AMP-Activated Protein Kinase Interacts with the Peroxisome Proliferator-Activated Receptor Delta to Induce Genes Affecting Fatty Acid Oxidation in Human Macrophages

AMP-activated protein kinase (AMPK) maintains energy homeostasis by suppressing cellular ATP-consuming processes and activating catabolic, ATP-producing pathways such as fatty acid oxidation (FAO).
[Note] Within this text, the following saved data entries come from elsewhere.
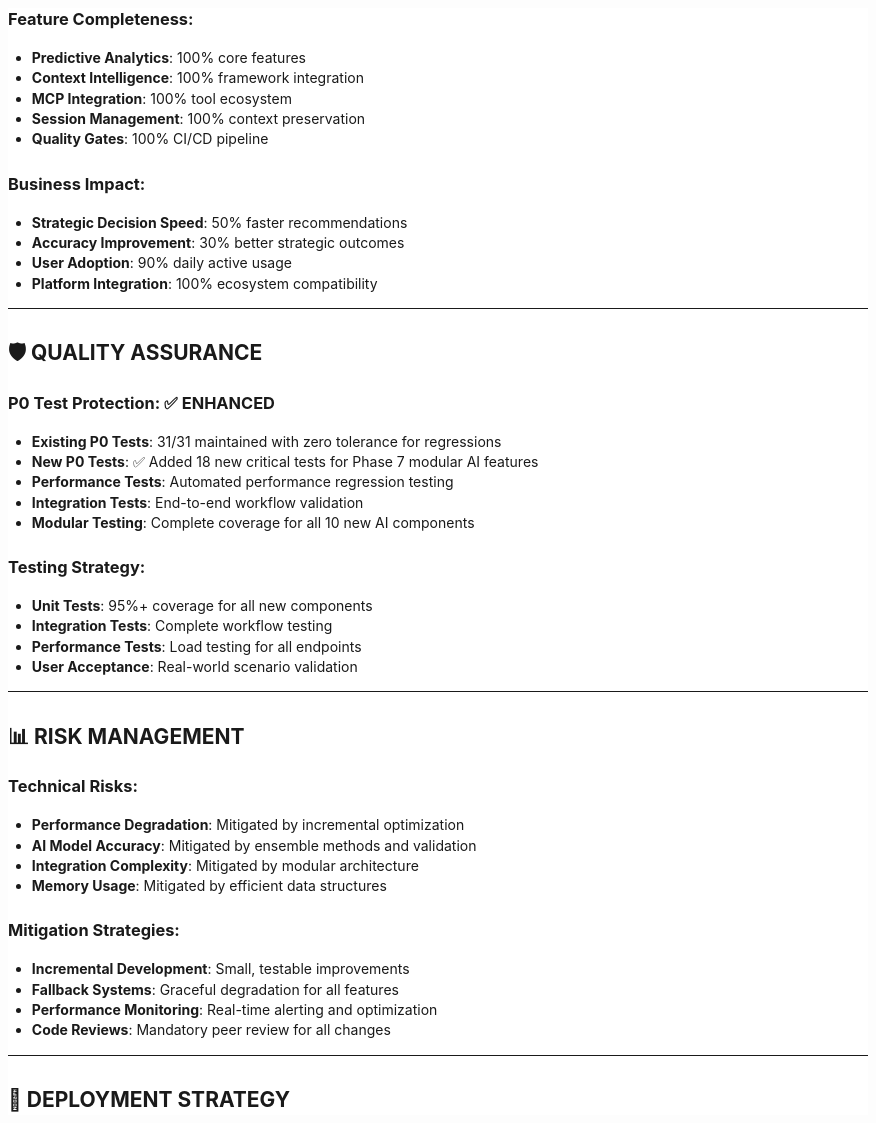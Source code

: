 ### **Feature Completeness:**
- **Predictive Analytics**: 100% core features
- **Context Intelligence**: 100% framework integration
- **MCP Integration**: 100% tool ecosystem
- **Session Management**: 100% context preservation
- **Quality Gates**: 100% CI/CD pipeline

### **Business Impact:**
- **Strategic Decision Speed**: 50% faster recommendations
- **Accuracy Improvement**: 30% better strategic outcomes
- **User Adoption**: 90% daily active usage
- **Platform Integration**: 100% ecosystem compatibility

---

## 🛡️ **QUALITY ASSURANCE**

### **P0 Test Protection:** ✅ **ENHANCED**
- **Existing P0 Tests**: 31/31 maintained with zero tolerance for regressions
- **New P0 Tests**: ✅ Added 18 new critical tests for Phase 7 modular AI features
- **Performance Tests**: Automated performance regression testing
- **Integration Tests**: End-to-end workflow validation
- **Modular Testing**: Complete coverage for all 10 new AI components

### **Testing Strategy:**
- **Unit Tests**: 95%+ coverage for all new components
- **Integration Tests**: Complete workflow testing
- **Performance Tests**: Load testing for all endpoints
- **User Acceptance**: Real-world scenario validation

---

## 📊 **RISK MANAGEMENT**

### **Technical Risks:**
- **Performance Degradation**: Mitigated by incremental optimization
- **AI Model Accuracy**: Mitigated by ensemble methods and validation
- **Integration Complexity**: Mitigated by modular architecture
- **Memory Usage**: Mitigated by efficient data structures

### **Mitigation Strategies:**
- **Incremental Development**: Small, testable improvements
- **Fallback Systems**: Graceful degradation for all features
- **Performance Monitoring**: Real-time alerting and optimization
- **Code Reviews**: Mandatory peer review for all changes

---

## 🚀 **DEPLOYMENT STRATEGY**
The transcription factor peroxisome proliferator-activated receptor delta (PPAR delta) also affects fatty acid metabolism, stimulating the expression of genes involved in FAO. To question the interplay of AMPK and PPAR delta in human macrophages we transduced primary human macrophages with lentiviral particles encoding for the constitutively active AMPK alpha 1 catalytic subunit, followed by microarray expression analysis after treatment with the PPAR delta agonist GW501516. Microarray analysis showed that coactivation of AMPK and PPAR delta increased expression of FAO genes, which were validated by quantitative PCR. Induction of these FAO-associated genes was also observed upon infecting macrophages with an adenovirus coding for AMPK gamma 1 regulatory subunit carrying an activating R70Q mutation. The pharmacological AMPK activator A-769662 increased expression of several FAO genes in a PPAR delta- and AMPK-dependent manner. Although GW501516 significantly increased FAO and reduced the triglyceride amount in very low density lipoproteins (VLDL)-loaded foam cells, AMPK activation failed to potentiate this effect, suggesting that increased expression of fatty acid catabolic genes alone may be not sufficient to prevent macrophage lipid overload.